From the records below, copy every line that contains the word "properties".

────────────────────

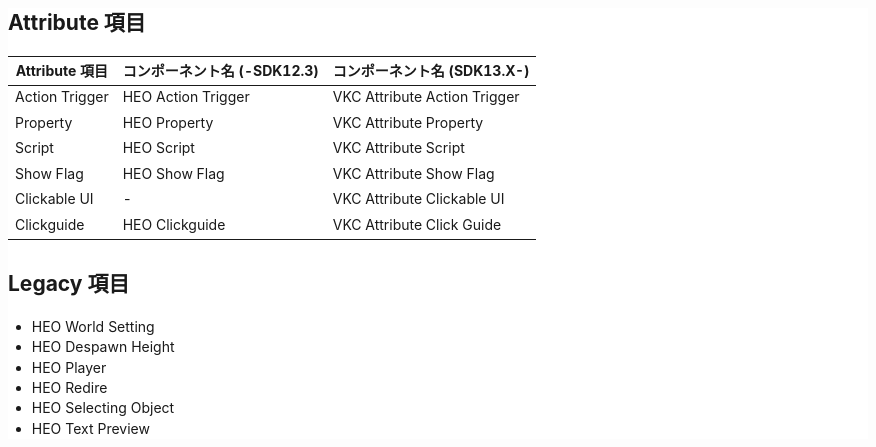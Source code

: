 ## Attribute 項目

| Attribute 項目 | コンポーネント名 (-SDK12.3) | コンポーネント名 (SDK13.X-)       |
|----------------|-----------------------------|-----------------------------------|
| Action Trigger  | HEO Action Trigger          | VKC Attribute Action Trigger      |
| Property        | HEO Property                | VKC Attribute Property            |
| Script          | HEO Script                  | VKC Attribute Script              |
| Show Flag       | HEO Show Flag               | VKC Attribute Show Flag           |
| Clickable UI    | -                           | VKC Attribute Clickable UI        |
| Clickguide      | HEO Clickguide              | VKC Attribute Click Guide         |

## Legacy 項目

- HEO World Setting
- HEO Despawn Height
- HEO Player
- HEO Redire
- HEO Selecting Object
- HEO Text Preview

────────────────────

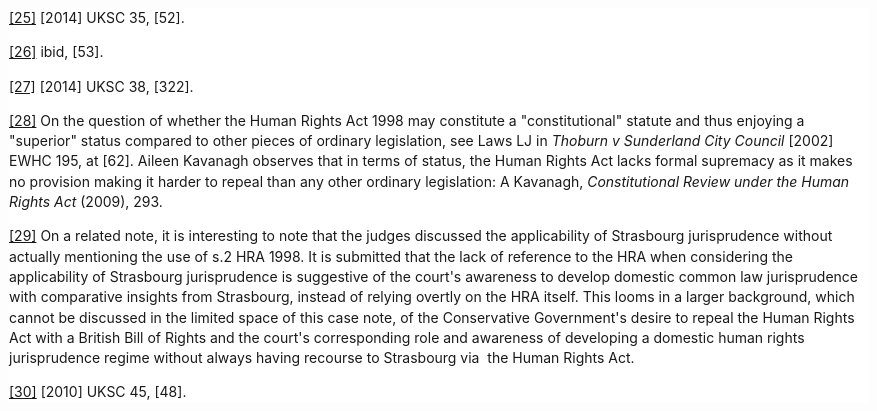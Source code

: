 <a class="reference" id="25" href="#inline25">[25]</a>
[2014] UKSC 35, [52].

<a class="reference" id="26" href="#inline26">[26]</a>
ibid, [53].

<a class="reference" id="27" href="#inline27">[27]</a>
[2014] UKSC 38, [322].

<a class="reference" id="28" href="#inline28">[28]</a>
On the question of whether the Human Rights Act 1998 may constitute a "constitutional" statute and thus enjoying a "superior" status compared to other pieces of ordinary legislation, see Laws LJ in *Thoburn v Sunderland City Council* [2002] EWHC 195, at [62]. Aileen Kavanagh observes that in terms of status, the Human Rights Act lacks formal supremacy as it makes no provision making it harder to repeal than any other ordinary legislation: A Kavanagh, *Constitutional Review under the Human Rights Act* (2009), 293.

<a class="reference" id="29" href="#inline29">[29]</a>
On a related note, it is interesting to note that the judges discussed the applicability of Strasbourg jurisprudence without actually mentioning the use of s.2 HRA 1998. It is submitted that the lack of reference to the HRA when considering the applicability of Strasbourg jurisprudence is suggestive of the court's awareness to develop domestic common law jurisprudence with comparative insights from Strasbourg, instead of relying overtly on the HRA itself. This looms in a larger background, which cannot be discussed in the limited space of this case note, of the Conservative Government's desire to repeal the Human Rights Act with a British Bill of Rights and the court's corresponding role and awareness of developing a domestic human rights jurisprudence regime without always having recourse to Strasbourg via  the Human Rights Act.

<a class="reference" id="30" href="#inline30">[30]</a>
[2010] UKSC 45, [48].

────────────────────

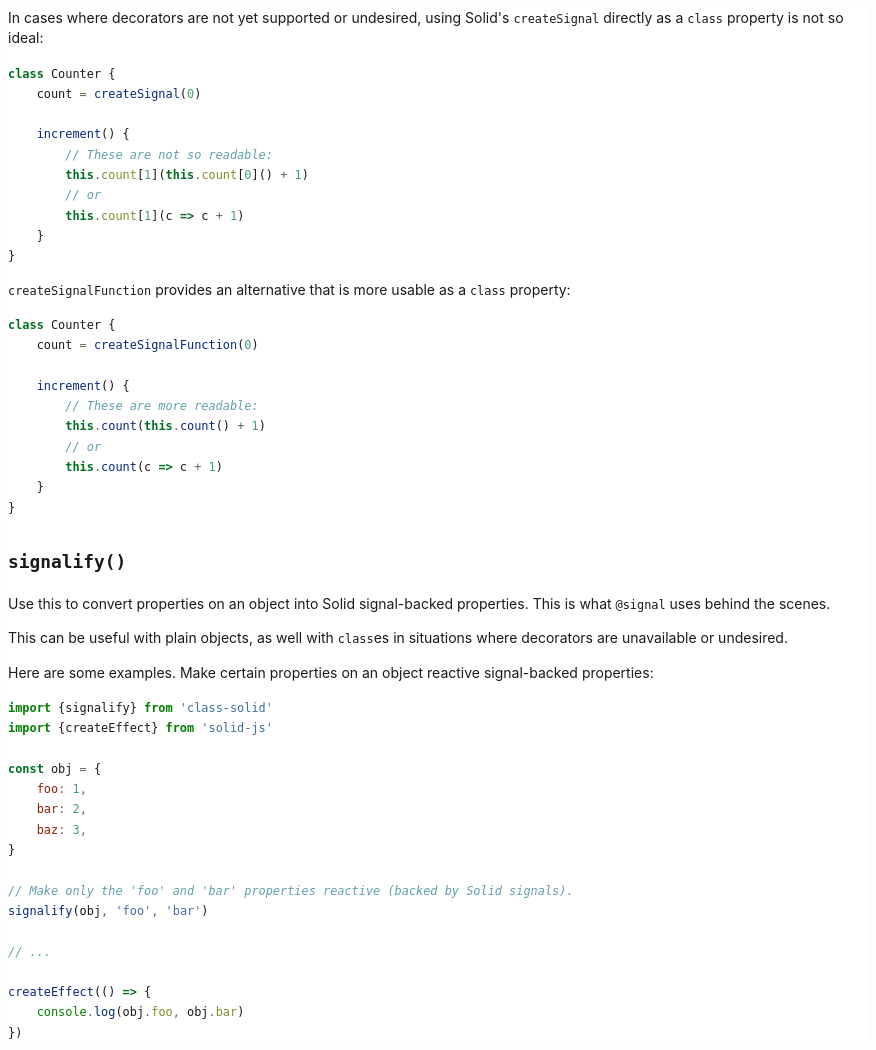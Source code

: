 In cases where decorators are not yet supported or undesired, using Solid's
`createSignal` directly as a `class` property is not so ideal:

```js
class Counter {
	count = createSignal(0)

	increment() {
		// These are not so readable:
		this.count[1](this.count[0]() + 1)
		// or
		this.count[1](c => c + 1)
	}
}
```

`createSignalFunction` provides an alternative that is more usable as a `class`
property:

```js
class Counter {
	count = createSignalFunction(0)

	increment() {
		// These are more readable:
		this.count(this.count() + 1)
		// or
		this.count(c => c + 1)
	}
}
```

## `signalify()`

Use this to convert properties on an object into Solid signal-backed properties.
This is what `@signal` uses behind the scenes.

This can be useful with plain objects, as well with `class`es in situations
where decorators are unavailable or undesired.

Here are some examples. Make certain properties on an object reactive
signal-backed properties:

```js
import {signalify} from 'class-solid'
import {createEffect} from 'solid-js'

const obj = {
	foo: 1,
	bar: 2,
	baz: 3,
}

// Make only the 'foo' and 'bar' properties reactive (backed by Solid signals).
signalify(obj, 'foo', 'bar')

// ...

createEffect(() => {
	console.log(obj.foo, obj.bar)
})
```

────────────────────

- **Reply**
Use this to convert properties on an object into Solid signal-backed properties.
Here are some examples. Make certain properties on an object reactive
signal-backed properties:
// Make only the 'foo' and 'bar' properties reactive (backed by Solid signals).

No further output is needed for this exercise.